Ten years ago, when I first received my medical school admission letter, I experienced a mixture of joy and relief. The relief was mainly from not worrying about what my future trajectory would look like, I knew more or less my 20s would be spent in medical school and residency to become a doctor.
Having finished those grueling years, I look forward and realize my career in medicine will be many times longer than my training. This leads me to the question, what do I want my career to look like and how will I get there?
There are aspects that I’ve already defined and shaped, with which I am happy about. I am practicing the specialty of my choice (internal medicine). I work in a blended academic and community hospital, having plenty of contact with medical trainees while getting my hands messy with front line care. I am rewarded handsomely and will be financially secure.
Yet that same feeling of unease and uncertainty about the future that I felt as a pre-med, I feel now as an attending. In Daniel Pink’s book Drive, he argues that human motivation is largely intrinsic and consists of autonomy, mastery, and purpose. The first two aspects come easily in my day to day job. I have lots of control over my clinical work, and there are lots of skills I am continuing to master. However, tt’s the last aspect a purpose, or being part of something bigger, which is on my mind.
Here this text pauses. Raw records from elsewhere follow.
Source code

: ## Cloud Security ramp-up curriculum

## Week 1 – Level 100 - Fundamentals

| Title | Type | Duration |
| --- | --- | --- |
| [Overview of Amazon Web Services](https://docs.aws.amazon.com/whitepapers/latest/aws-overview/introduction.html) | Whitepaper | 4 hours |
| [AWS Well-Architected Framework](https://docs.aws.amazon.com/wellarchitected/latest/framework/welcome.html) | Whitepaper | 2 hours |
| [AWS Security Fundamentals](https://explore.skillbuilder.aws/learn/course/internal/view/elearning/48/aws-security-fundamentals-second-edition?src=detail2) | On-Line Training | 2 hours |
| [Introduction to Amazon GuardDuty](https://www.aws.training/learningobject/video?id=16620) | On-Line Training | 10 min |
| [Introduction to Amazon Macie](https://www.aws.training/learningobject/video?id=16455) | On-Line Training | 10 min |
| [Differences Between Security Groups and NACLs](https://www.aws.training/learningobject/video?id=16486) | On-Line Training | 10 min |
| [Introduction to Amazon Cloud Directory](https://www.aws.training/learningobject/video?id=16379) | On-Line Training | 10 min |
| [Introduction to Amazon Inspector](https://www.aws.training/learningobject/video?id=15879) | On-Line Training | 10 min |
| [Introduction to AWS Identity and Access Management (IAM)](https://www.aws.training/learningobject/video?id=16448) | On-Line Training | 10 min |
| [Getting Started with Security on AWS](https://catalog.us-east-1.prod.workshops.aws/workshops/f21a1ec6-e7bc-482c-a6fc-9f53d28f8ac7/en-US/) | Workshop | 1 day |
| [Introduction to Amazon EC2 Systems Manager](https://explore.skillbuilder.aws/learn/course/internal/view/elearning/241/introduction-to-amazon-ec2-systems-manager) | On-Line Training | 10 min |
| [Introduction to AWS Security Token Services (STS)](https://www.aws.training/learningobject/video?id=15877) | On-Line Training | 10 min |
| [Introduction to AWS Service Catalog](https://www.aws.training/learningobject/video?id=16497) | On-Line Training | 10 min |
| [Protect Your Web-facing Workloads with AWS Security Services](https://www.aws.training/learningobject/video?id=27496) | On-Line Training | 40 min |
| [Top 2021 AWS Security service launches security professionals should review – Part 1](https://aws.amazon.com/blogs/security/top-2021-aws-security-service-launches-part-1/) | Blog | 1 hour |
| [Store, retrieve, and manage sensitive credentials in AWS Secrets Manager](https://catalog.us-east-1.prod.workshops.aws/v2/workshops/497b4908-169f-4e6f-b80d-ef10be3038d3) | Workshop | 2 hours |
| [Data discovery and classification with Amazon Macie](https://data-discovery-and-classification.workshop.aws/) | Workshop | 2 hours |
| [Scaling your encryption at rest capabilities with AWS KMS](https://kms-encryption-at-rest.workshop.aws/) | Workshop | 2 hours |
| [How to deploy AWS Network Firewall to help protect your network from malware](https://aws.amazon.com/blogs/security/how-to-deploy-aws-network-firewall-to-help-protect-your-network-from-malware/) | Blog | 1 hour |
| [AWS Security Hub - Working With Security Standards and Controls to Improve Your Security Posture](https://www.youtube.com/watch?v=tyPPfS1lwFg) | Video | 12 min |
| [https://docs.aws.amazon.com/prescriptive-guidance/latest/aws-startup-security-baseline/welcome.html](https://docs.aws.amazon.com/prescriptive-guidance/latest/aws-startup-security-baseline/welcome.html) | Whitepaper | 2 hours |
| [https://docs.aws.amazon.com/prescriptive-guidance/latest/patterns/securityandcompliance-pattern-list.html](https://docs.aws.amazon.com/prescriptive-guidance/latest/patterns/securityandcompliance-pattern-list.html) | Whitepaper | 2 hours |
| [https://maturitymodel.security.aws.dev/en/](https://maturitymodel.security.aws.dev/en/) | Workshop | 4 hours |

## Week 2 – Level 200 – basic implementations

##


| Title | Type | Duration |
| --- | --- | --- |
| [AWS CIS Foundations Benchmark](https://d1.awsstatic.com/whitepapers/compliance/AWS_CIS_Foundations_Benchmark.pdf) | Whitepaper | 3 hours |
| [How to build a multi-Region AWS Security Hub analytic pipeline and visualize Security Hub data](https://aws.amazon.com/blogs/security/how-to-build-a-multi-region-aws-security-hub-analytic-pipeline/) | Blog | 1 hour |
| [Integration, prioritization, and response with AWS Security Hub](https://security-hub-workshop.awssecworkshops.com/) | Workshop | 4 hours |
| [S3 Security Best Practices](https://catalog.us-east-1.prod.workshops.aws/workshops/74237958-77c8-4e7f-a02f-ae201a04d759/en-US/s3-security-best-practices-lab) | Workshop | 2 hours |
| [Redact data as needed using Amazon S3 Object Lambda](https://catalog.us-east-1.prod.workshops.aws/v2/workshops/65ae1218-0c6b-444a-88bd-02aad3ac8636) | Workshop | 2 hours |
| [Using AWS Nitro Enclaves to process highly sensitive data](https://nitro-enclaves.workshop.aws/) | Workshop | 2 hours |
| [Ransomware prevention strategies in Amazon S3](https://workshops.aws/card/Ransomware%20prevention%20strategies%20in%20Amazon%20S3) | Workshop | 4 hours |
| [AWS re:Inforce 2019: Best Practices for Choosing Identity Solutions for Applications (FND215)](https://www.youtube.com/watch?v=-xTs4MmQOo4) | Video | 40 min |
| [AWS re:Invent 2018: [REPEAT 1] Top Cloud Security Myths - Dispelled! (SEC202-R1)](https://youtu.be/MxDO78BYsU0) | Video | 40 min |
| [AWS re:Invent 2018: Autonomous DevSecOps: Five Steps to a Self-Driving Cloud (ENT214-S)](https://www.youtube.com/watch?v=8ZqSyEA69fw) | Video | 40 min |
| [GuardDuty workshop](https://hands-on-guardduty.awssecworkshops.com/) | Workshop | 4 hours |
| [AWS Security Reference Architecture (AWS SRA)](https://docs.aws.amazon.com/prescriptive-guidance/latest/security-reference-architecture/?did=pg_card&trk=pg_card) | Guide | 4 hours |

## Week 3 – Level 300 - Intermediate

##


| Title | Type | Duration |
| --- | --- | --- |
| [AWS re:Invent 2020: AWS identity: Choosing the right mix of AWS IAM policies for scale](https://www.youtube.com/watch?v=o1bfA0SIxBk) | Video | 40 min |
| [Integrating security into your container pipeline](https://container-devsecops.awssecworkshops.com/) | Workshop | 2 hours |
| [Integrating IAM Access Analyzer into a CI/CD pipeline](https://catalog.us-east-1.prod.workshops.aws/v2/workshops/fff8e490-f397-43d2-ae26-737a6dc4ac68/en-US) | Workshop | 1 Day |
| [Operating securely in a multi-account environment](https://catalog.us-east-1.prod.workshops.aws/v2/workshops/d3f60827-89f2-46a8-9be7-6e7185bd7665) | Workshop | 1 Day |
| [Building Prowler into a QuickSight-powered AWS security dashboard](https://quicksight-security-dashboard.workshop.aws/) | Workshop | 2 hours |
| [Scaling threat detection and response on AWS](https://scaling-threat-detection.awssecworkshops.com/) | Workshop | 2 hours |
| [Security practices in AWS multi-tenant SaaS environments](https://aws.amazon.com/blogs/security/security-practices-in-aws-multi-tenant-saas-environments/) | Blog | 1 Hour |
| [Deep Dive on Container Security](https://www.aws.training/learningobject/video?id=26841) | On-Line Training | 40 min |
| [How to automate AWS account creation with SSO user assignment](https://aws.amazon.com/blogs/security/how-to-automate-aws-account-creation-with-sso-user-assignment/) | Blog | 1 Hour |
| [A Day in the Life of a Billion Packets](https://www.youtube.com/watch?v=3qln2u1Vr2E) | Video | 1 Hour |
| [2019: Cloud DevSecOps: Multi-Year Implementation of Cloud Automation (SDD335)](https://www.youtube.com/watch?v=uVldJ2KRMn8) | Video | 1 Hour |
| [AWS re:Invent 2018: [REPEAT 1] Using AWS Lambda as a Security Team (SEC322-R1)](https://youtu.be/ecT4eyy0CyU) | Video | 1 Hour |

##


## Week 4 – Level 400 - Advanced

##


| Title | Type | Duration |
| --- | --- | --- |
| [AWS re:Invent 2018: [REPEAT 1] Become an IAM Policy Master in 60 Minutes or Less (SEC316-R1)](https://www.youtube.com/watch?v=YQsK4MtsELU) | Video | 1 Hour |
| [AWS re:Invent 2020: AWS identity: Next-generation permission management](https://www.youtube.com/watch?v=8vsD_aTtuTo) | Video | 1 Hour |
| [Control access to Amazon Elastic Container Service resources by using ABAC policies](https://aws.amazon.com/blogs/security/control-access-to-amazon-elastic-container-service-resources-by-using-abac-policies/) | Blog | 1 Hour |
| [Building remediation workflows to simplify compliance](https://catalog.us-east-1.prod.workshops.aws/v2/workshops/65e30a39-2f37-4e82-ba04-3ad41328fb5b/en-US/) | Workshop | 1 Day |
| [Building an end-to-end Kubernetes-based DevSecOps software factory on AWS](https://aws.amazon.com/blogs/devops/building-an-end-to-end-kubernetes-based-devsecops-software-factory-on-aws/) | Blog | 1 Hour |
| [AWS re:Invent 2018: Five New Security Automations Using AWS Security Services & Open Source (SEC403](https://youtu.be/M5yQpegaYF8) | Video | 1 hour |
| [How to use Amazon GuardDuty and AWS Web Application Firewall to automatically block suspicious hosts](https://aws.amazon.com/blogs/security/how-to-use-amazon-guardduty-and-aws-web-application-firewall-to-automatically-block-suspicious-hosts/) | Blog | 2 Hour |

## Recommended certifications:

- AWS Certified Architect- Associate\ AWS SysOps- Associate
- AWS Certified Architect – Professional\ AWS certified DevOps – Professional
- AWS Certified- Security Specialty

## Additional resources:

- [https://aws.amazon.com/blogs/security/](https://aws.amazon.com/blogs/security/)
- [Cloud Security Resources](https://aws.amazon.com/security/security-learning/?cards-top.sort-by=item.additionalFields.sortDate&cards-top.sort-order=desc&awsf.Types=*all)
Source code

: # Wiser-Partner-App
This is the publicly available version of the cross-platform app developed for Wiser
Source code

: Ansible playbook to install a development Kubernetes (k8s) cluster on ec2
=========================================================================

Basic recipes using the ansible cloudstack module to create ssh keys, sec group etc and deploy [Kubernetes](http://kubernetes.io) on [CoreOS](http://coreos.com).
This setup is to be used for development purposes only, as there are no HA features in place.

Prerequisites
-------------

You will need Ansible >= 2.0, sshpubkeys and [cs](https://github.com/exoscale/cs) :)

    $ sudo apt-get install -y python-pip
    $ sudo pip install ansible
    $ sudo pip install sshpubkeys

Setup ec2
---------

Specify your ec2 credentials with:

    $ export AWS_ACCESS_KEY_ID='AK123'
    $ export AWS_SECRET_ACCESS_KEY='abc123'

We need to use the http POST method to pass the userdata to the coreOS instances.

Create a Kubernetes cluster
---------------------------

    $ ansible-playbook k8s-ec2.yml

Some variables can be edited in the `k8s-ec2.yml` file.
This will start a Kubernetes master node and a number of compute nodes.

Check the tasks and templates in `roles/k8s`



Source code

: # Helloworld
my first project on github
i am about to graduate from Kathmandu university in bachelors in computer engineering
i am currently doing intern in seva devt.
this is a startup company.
Don’t get me wrong, I find a lot of gratification and purpose in my clinical work. I love making the right diagnosis and having the right knowledge and abilities to alleviate suffering. But what I want to know is can I do more, and if so, how can I use my unique abilities to do so?
In my clinical work, I can improve or save a life one at a time, but my time and abilities aren’t scaleable. Would I be satisfied with Talmud’s quote “And whoever saves a life, it is considered as if he saved an entire world”, or do I believe I can affect more change.
Ultimately this is mixture of nervousness and excitement. No longer am I bound to a prescribed rigid timeline. I want my career to continue to evolve, what it will eventually look like, I’m not sure yet. But I know I would be extremely disappointed if the next ten years looked identical to my past year. I want to continue to grow, learn more and affect positive change. To keep pushing the boundary, and use my role as a doctor to be part of something bigger.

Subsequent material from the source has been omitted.